The figures would have looked even worse had not the non-bank sector also included building societies and credit unions which have held their market share during the finance company meltdown.

But as well as a reduction in the overall size of the non-bank sector, the Reserve Bank notes an increased concentration of its remnants.


"The building society and deposit-taking finance company segments are both now dominated by a single institution (the Heartland Building Society and UDC Finance respectively)," the report says.

This seems, at least, a stable arrangement.

Elsewhere, the Reserve Bank reports on a new element of the retail payments system that began operating with only a slight wobble.
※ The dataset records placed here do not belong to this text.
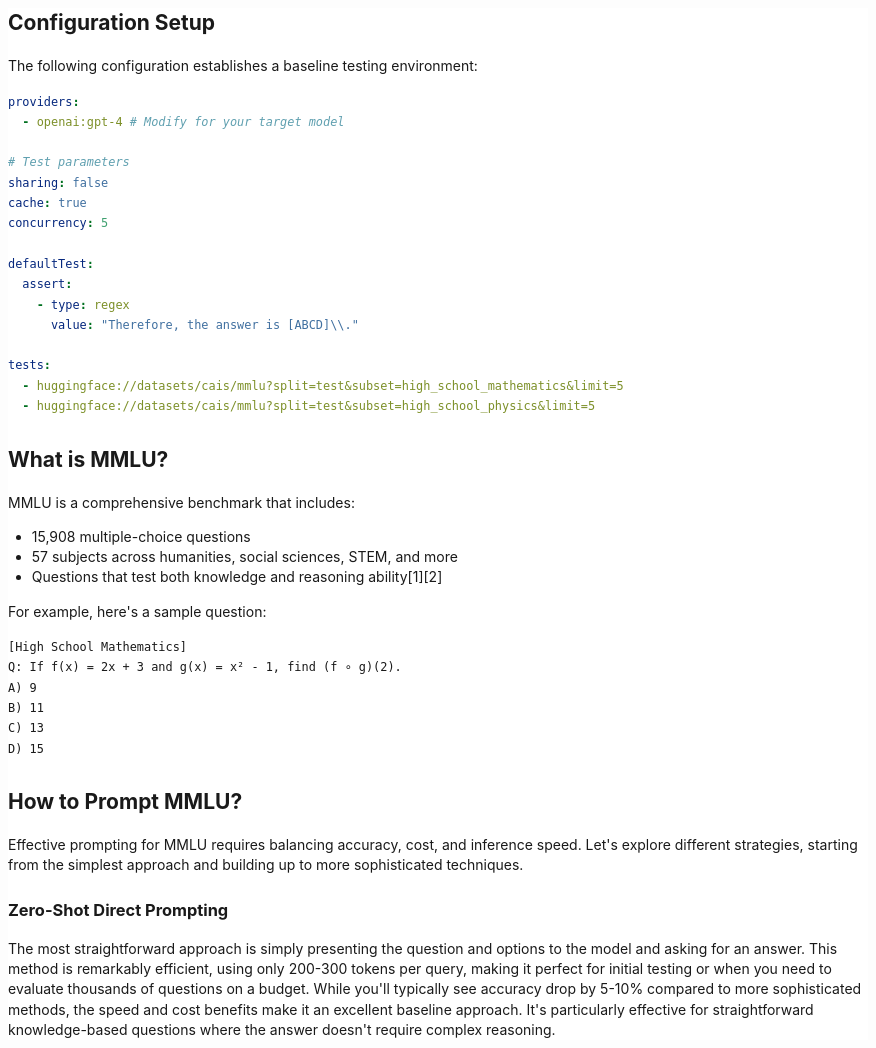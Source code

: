 ## Configuration Setup

The following configuration establishes a baseline testing environment:

```yaml title=promptfooconfig.yaml
providers:
  - openai:gpt-4 # Modify for your target model

# Test parameters
sharing: false
cache: true
concurrency: 5

defaultTest:
  assert:
    - type: regex
      value: "Therefore, the answer is [ABCD]\\."

tests:
  - huggingface://datasets/cais/mmlu?split=test&subset=high_school_mathematics&limit=5
  - huggingface://datasets/cais/mmlu?split=test&subset=high_school_physics&limit=5
```

## What is MMLU?

MMLU is a comprehensive benchmark that includes:

- 15,908 multiple-choice questions
- 57 subjects across humanities, social sciences, STEM, and more
- Questions that test both knowledge and reasoning ability[1][2]

For example, here's a sample question:

```
[High School Mathematics]
Q: If f(x) = 2x + 3 and g(x) = x² - 1, find (f ∘ g)(2).
A) 9
B) 11
C) 13
D) 15
```

## How to Prompt MMLU?

Effective prompting for MMLU requires balancing accuracy, cost, and inference speed. Let's explore different strategies, starting from the simplest approach and building up to more sophisticated techniques.

### Zero-Shot Direct Prompting

The most straightforward approach is simply presenting the question and options to the model and asking for an answer. This method is remarkably efficient, using only 200-300 tokens per query, making it perfect for initial testing or when you need to evaluate thousands of questions on a budget. While you'll typically see accuracy drop by 5-10% compared to more sophisticated methods, the speed and cost benefits make it an excellent baseline approach. It's particularly effective for straightforward knowledge-based questions where the answer doesn't require complex reasoning.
Since February banks have been making payments between themselves at various times during the day, rather than at a single after-hours moment (the 'interchange') as was previously the style.

Under the so-called Settlement Before Interchange (SBI) system, your transfers between banks should appear at destination on the transaction day as opposed to some time tomorrow. While I haven't noticed any difference, SBI theoretically offers heightened levels of efficiency and convenience not seen before in banking history.

There are, however, a couple of potential downsides to SBI. One is that the more rapid exchange between banks could leave them vulnerable to liquidity shortfalls. Whereas with overnight settlement banks could 'net out' all payments between themselves at their leisure, it's much harder for them to manage liquidity at various points during trading hours.

Another risk is the reliance on the main SBI technology enabler, SWIFT, which the Reserve Bank says has had "some operational issues recently".

Nonetheless, out of 400 SBI transactions recorded since February, there has been only one major hiccup.

"The one significant incident was the result of disruption to the exchange of payments between banks via SWIFT on 24 April," the Reserve Bank report says. "While [back-up systems] continued to operate normally... there were significant delays to the exchange of payment instructions between banks and to the posting of transactions to customer accounts.

"The Reserve Bank considers this to have been a serious incident, which we will be thoroughly reviewing."